There were 21,428 abortions performed in Ontario in 2020. Boulos says doctors bill about $200 per procedure; then there are costs related to support staff, nurses, anaesthesiologists, use of the operating room, and medications. Ontario does not have good data on the use of the so-called abortion pill Mifegymiso, which is covered by OHIP and costs between $300 and $450.

For pregnancies that continue, there are health-care visits and the actual delivery — unwanted pregnancies tend to receive less care, which can lead to premature birth and low birthweights, both of which cost the system more, says Boulos. Both parents and the government bear costs related to maternity leave, other missed work days, daycare, groceries, and education.

Unequal access
Groups such as the Canadian Paediatric Society and charitable organization Action Canada for Sexual Health and Rights have been calling for contraception coverage in Canada for years because of equity issues, not just money.

Women and people with uteruses usually bear the cost and responsibility of birth control. Further, the burden of birth-control costs is not shared equally across society.

2013 study of women seeking abortions at two clinics in Canada found that immigrants had more difficultly accessing contraception compared with those who were Canadian-born. A 2009 survey found lower contraceptive use in women with family incomes under $100,000.

Some have birth control paid for by employment-based insurance plans, and anyone under 24 in Ontario has coverage under OHIP+. However, Cover ConceptiON says 24 per cent of Canadians pay out of pocket because they either have no insurance or don’t wish to tell family members about their contraception use.

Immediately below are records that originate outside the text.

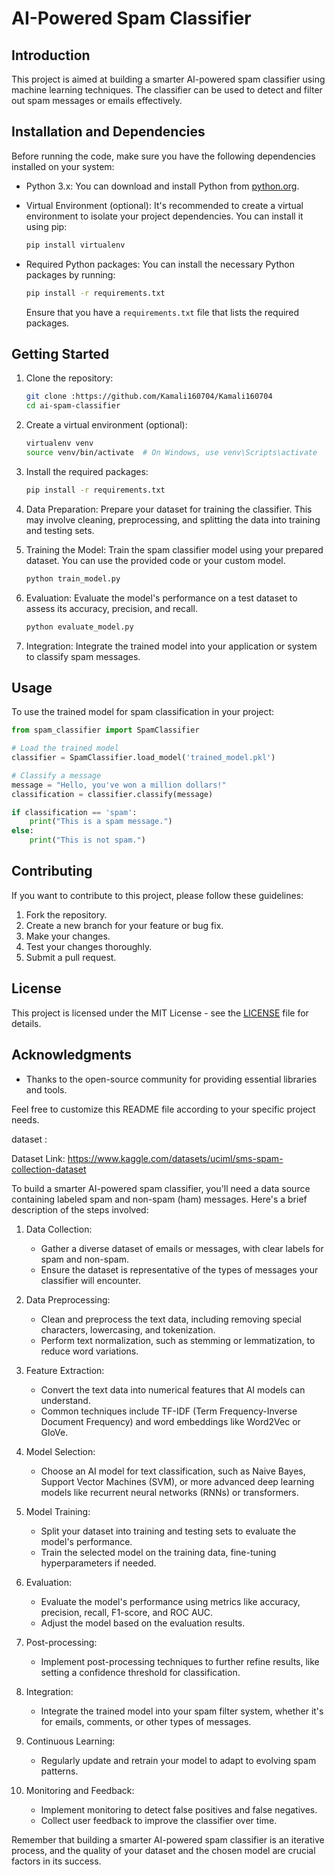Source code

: # AI-Powered Spam Classifier

## Introduction

This project is aimed at building a smarter AI-powered spam classifier using machine learning techniques. The classifier can be used to detect and filter out spam messages or emails effectively.

## Installation and Dependencies

Before running the code, make sure you have the following dependencies installed on your system:

- Python 3.x: You can download and install Python from [python.org](https://www.python.org/downloads/).
- Virtual Environment (optional): It's recommended to create a virtual environment to isolate your project dependencies. You can install it using pip:

   ```bash
   pip install virtualenv
   ```

- Required Python packages: You can install the necessary Python packages by running:

   ```bash
   pip install -r requirements.txt
   ```

   Ensure that you have a `requirements.txt` file that lists the required packages.

## Getting Started

1. Clone the repository:

   ```bash
   git clone :https://github.com/Kamali160704/Kamali160704
   cd ai-spam-classifier
   ```

2. Create a virtual environment (optional):

   ```bash
   virtualenv venv
   source venv/bin/activate  # On Windows, use venv\Scripts\activate
   ```

3. Install the required packages:

   ```bash
   pip install -r requirements.txt
   ```

4. Data Preparation: Prepare your dataset for training the classifier. This may involve cleaning, preprocessing, and splitting the data into training and testing sets.

5. Training the Model: Train the spam classifier model using your prepared dataset. You can use the provided code or your custom model.

   ```bash
   python train_model.py
   ```

6. Evaluation: Evaluate the model's performance on a test dataset to assess its accuracy, precision, and recall.

   ```bash
   python evaluate_model.py
   ```

7. Integration: Integrate the trained model into your application or system to classify spam messages.

## Usage

To use the trained model for spam classification in your project:

```python
from spam_classifier import SpamClassifier

# Load the trained model
classifier = SpamClassifier.load_model('trained_model.pkl')

# Classify a message
message = "Hello, you've won a million dollars!"
classification = classifier.classify(message)

if classification == 'spam':
    print("This is a spam message.")
else:
    print("This is not spam.")
```

## Contributing

If you want to contribute to this project, please follow these guidelines:

1. Fork the repository.
2. Create a new branch for your feature or bug fix.
3. Make your changes.
4. Test your changes thoroughly.
5. Submit a pull request.

## License

This project is licensed under the MIT License - see the [LICENSE](LICENSE) file for details.

## Acknowledgments

- Thanks to the open-source community for providing essential libraries and tools.

Feel free to customize this README file according to your specific project needs.

dataset :

Dataset Link: https://www.kaggle.com/datasets/uciml/sms-spam-collection-dataset

To build a smarter AI-powered spam classifier, you'll need a data source containing labeled spam and non-spam (ham) messages. Here's a brief description of the steps involved:

1. Data Collection:
   - Gather a diverse dataset of emails or messages, with clear labels for spam and non-spam.
   - Ensure the dataset is representative of the types of messages your classifier will encounter.

2. Data Preprocessing:
   - Clean and preprocess the text data, including removing special characters, lowercasing, and tokenization.
   - Perform text normalization, such as stemming or lemmatization, to reduce word variations.

3. Feature Extraction:
   - Convert the text data into numerical features that AI models can understand.
   - Common techniques include TF-IDF (Term Frequency-Inverse Document Frequency) and word embeddings like Word2Vec or GloVe.

4. Model Selection:
   - Choose an AI model for text classification, such as Naive Bayes, Support Vector Machines (SVM), or more advanced deep learning models like recurrent neural networks (RNNs) or transformers.

5. Model Training:
   - Split your dataset into training and testing sets to evaluate the model's performance.
   - Train the selected model on the training data, fine-tuning hyperparameters if needed.

6. Evaluation:
   - Evaluate the model's performance using metrics like accuracy, precision, recall, F1-score, and ROC AUC.
   - Adjust the model based on the evaluation results.

7. Post-processing:
   - Implement post-processing techniques to further refine results, like setting a confidence threshold for classification.

8. Integration:
   - Integrate the trained model into your spam filter system, whether it's for emails, comments, or other types of messages.

9. Continuous Learning:
   - Regularly update and retrain your model to adapt to evolving spam patterns.

10. Monitoring and Feedback:
    - Implement monitoring to detect false positives and false negatives.
    - Collect user feedback to improve the classifier over time.

Remember that building a smarter AI-powered spam classifier is an iterative process, and the quality of your dataset and the chosen model are crucial factors in its success.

“We see clients for whom it’s risky to have people in their lives know they’ve accessed birth control,” says Pritchard. Some young people, for example, can’t access OHIP+ because their parents’ have private insurance — but they don’t want their parents to know they’re taking, say, the pill.

For those experiencing intimate-partner violence, using insurance which produces a claim their partner might see or paying with a shared credit card or bank account can be risky.

And many insurance polices won’t pay for birth control beyond the pill. Pritchard has talked to people who can’t get covered for copper IUDs, patches, or vaginal rings, and their insurance will cover some methods again only after a certain period has passed. Pritchard says that people who had their IUD taken out to have a baby often can’t get coverage to have it put back in and that this rule limits them from trying a new form of birth control if their current method is not working out. Many insurance plans cover Plan B but not the other emergency-contraception pills, such as Ella, which is recommended for people of a heavier weight, plus you can use an copper IUD as emergency contraception, says Pritchard, but it may not be covered.

Improving access
B.C. has also announced that its pharmacists will likely be able to prescribe birth control starting this spring — Alberta, Saskatchewan, Quebec, and Nova Scotia already do this.

Boulos says that would be a welcome change and would help people who don’t have family doctors or who live in rural or remote areas: “The first step is no cost — we know that’s the greatest barrier. But, in the future, hopefully, more allied health professionals can prescribe, which would lead to greater access. We’re taking a stepped approach.”

TVO Today requested comment from the Ministry of Health on paying for birth control or permitting pharmacists to prescribe hormonal contraception but did not receive a response by publication time. However, health minister Sylvia Jones responded to the motion in the legislature on March 8, “We obviously are looking closely at what British Columbia has proposed. Look, I’m a firm believer that when there are good ideas, when there are innovative ideas, I am always willing to talk and have those conversations to see if and when it is appropriate.”

Groups such as Birth Control Access ManitobaWellness Within Nova Scotia, and New Brunswick Abortion Care Network are working on similar projects in their respective provinces, and these groups and governments will be looking to B.C. for any early reports.
“B.C. has shown it can be done,” says Pritchard. Stevens agrees: “They broke the ice on something that was well overdue.”

Diane Peters – Diane Peters is a Toronto-based writer, editor, and teacher.